Khartoum – Sudanese strongman General Abdel Fattah al-Burhan has announced the army will make way for a civilian government in a bid to end protests that have rocked the country since October’s coup.
Burhan’s announcement late on Monday came amid a fresh wave of pro-democracy protests.
Recent rallies have been brutally suppressed, with at least 114 protesters killed since October, according to pro-democracy medics.
Here are the key developments since the military takeover.
Army ousts transitional government
On October 25, 2021, the army arrested civilian members of the power-sharing transitional government installed after the 2019 ouster of longtime autocrat Omar al-Bashir. Those arrested include Prime Minister Abdalla Hamdok.
Hamdok’s office urges protesters to take to the streets. Security forces fire at demonstrators, killing several and wounding dozens.
The coup, which is led by Burhan, sparks an immediate international backlash, with calls to free Hamdok.
The United States says it is suspending $700 million in aid to Sudan.
Protesters, including key figures who were behind the popular uprising that led to Bashir’s fall, remain on the streets for days to demonstrate against the return to military rule.
Shops are shuttered as part of a campaign of civil disobedience.
Hamdok is put under house arrest. The security forces use tear gas to try to disperse protesters and make sweeping arrests.
Aid cut, UN alarm
The African Union suspends Sudan, and the World Bank freezes vital aid to the poverty-stricken country, which is already in the throes of an economic crisis.
The UN Security Council calls on Sudan’s military rulers to restore the civilian-led government.
On November 4, as international pressure builds, four civilian ministers are released.
A week later Burhan, Sudan’s de facto leader since Bashir’s ouster, forms a new ruling council.
He maintains his position as chief, while military figures and ex-rebel leaders keep their posts. The main bloc demanding a transfer to civilian rule is excluded.
Blood on the streets
At least five people are killed on November 13 by security forces seeking to stem anti-coup protests.

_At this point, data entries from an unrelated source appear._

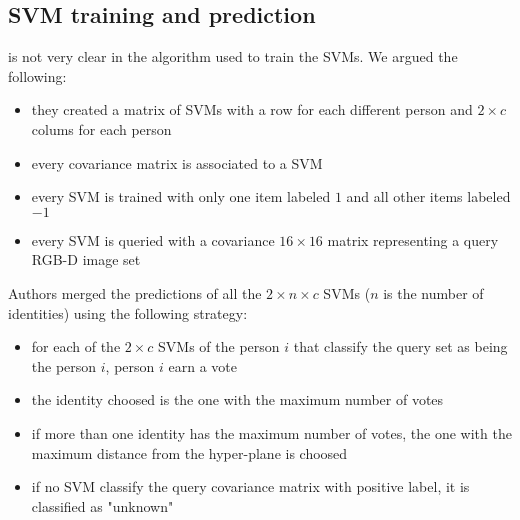 \documentclass{article}
\begin{document}
\subsection{SVM training and prediction}
\label{sec:training}
\cite{Hayat2016} is not very clear in the algorithm used to train
the SVMs. We argued the following:
\begin{itemize}
	\item they created a matrix of SVMs with a row for each different person
		and $2\times c$ colums for each person
	\item every covariance matrix is associated to a SVM
	\item every SVM is trained with only one item labeled $1$ and all other
		items labeled $-1$
	\item every SVM is queried with a covariance $16\times 16$ matrix representing
		a query RGB-D image set
\end{itemize}
Authors merged the predictions of all the $2\times n \times c$ SVMs ($n$ is the number of
identities) using the following strategy:
\begin{itemize}
	\item for each of the $2\times c$ SVMs of the person $i$ that classify the
		query set as being the person $i$, person $i$ earn a vote
	\item the identity choosed is the one with the maximum number of votes
	\item if more than one identity has the maximum number of votes, the
		one with the maximum distance from the hyper-plane is choosed
	\item if no SVM classify the query covariance matrix with positive label,
		it is classified as "unknown"
\end{itemize}
\end{document}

Four days later, 15 more protesters are shot dead by security forces in the worst violence since the coup.
Deal for PM’s return
On November 21, Burhan and Hamdok sign a 14-point deal to restore the transition to civilian rule, with elections slated for 2023.
Hamdok is reinstated as premier, and the deal says all political detainees will be freed. Several civilian leaders detained since the coup are released.
But many people reject the pact and take to the streets again.
On December 19 the third anniversary of the anti-Bashir uprising two men are shot dead and the UN says it received claims that 13 women and girls were raped during the crackdown on anti-coup protests.
More protests erupt on December 30.
Hamdok resigns on January 2, 2022, after three more protesters are killed, saying Sudan “is crossing a dangerous turning point that threatens its whole survival.”
The US and European Union warn the generals not to name their prime minister, and thousands again take to the streets.
Three protesters are killed on January 6.
Senior officer killed
On January 13, the UN says it will launch talks to help end the crisis, but the main civilian groups boycott the process.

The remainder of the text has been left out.